DATA SHOWN:
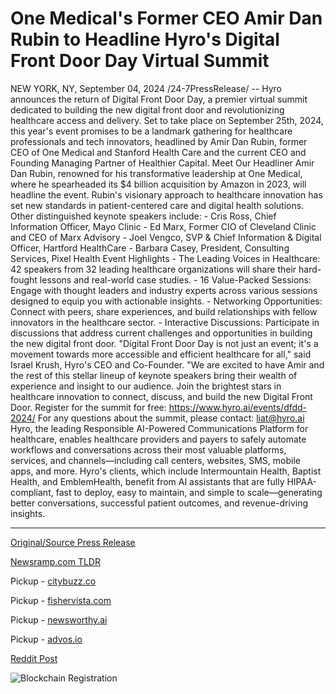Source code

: # One Medical's Former CEO Amir Dan Rubin to Headline Hyro's Digital Front Door Day Virtual Summit

NEW YORK, NY, September 04, 2024 /24-7PressRelease/ -- Hyro announces the return of Digital Front Door Day, a premier virtual summit dedicated to building the new digital front door and revolutionizing healthcare access and delivery. Set to take place on September 25th, 2024, this year's event promises to be a landmark gathering for healthcare professionals and tech innovators, headlined by Amir Dan Rubin, former CEO of One Medical and Stanford Health Care and the current CEO and Founding Managing Partner of Healthier Capital.  Meet Our Headliner  Amir Dan Rubin, renowned for his transformative leadership at One Medical, where he spearheaded its $4 billion acquisition by Amazon in 2023, will headline the event. Rubin's visionary approach to healthcare innovation has set new standards in patient-centered care and digital health solutions.  Other distinguished keynote speakers include:  - Cris Ross, Chief Information Officer, Mayo Clinic - Ed Marx, Former CIO of Cleveland Clinic and CEO of Marx Advisory - Joel Vengco, SVP & Chief Information & Digital Officer, Hartford HealthCare - Barbara Casey, President, Consulting Services, Pixel Health  Event Highlights  - The Leading Voices in Healthcare: 42 speakers from 32 leading healthcare organizations will share their hard-fought lessons and real-world case studies.  - 16 Value-Packed Sessions: Engage with thought leaders and industry experts across various sessions designed to equip you with actionable insights.  - Networking Opportunities: Connect with peers, share experiences, and build relationships with fellow innovators in the healthcare sector.  - Interactive Discussions: Participate in discussions that address current challenges and opportunities in building the new digital front door.  "Digital Front Door Day is not just an event; it's a movement towards more accessible and efficient healthcare for all," said Israel Krush, Hyro's CEO and Co-Founder. "We are excited to have Amir and the rest of this stellar lineup of keynote speakers bring their wealth of experience and insight to our audience.   Join the brightest stars in healthcare innovation to connect, discuss, and build the new Digital Front Door. Register for the summit for free: https://www.hyro.ai/events/dfdd-2024/   For any questions about the summit, please contact: liat@hyro.ai  Hyro, the leading Responsible AI-Powered Communications Platform for healthcare, enables healthcare providers and payers to safely automate workflows and conversations across their most valuable platforms, services, and channels—including call centers, websites, SMS, mobile apps, and more. Hyro's clients, which include Intermountain Health, Baptist Health, and EmblemHealth, benefit from AI assistants that are fully HIPAA-compliant, fast to deploy, easy to maintain, and simple to scale—generating better conversations, successful patient outcomes, and revenue-driving insights. 

---

[Original/Source Press Release](https://www.24-7pressrelease.com/press-release/513992/one-medicals-former-ceo-amir-dan-rubin-to-headline-hyros-digital-front-door-day-virtual-summit)
                    

[Newsramp.com TLDR](https://newsramp.com/curated-news/digital-front-door-day-2024-revolutionizing-healthcare-access-and-delivery/281eb59ff282bde35ae94b42c836408d) 


Pickup - [citybuzz.co](https://citybuzz.co/2024/09/04/amir-dan-rubin-to-headline-hyro-s-digital-front-door-day-virtual-summit)

Pickup - [fishervista.com](https://fishervista.com/en/amir-dan-rubin-to-headline-hyro-s-digital-front-door-day-virtual-summit/20246498)

Pickup - [newsworthy.ai](https://newsworthy.ai/en/hyro-s-digital-front-door-day-summit-to-feature-one-medical-s-former-ceo-amir-dan-rubin/20246498)

Pickup - [advos.io](https://advos.io/en/amir-dan-rubin-to-headline-hyro-s-digital-front-door-day-summit/20246498)
 



[Reddit Post](https://www.reddit.com/r/HealthCareNewsInfo/comments/1f8qgkz/digital_front_door_day_2024_revolutionizing/) 



![Blockchain Registration](https://cdn.newsramp.app/24-7PressRelease/qrcode/249/4/iconroNt.webp)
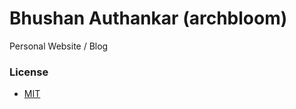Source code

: Bhushan Authankar (archbloom)
=====
Personal Website / Blog

### License
- [MIT](http://opensource.org/licenses/MIT)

TASK STATEMENT:
Nothing but the lines from the top of the data above through the line containing "Day Virtual Summit" should be output, exactly as written and without the pictures.

ANSWER BOX:
Source code

: # One Medical's Former CEO Amir Dan Rubin to Headline Hyro's Digital Front Door Day Virtual Summit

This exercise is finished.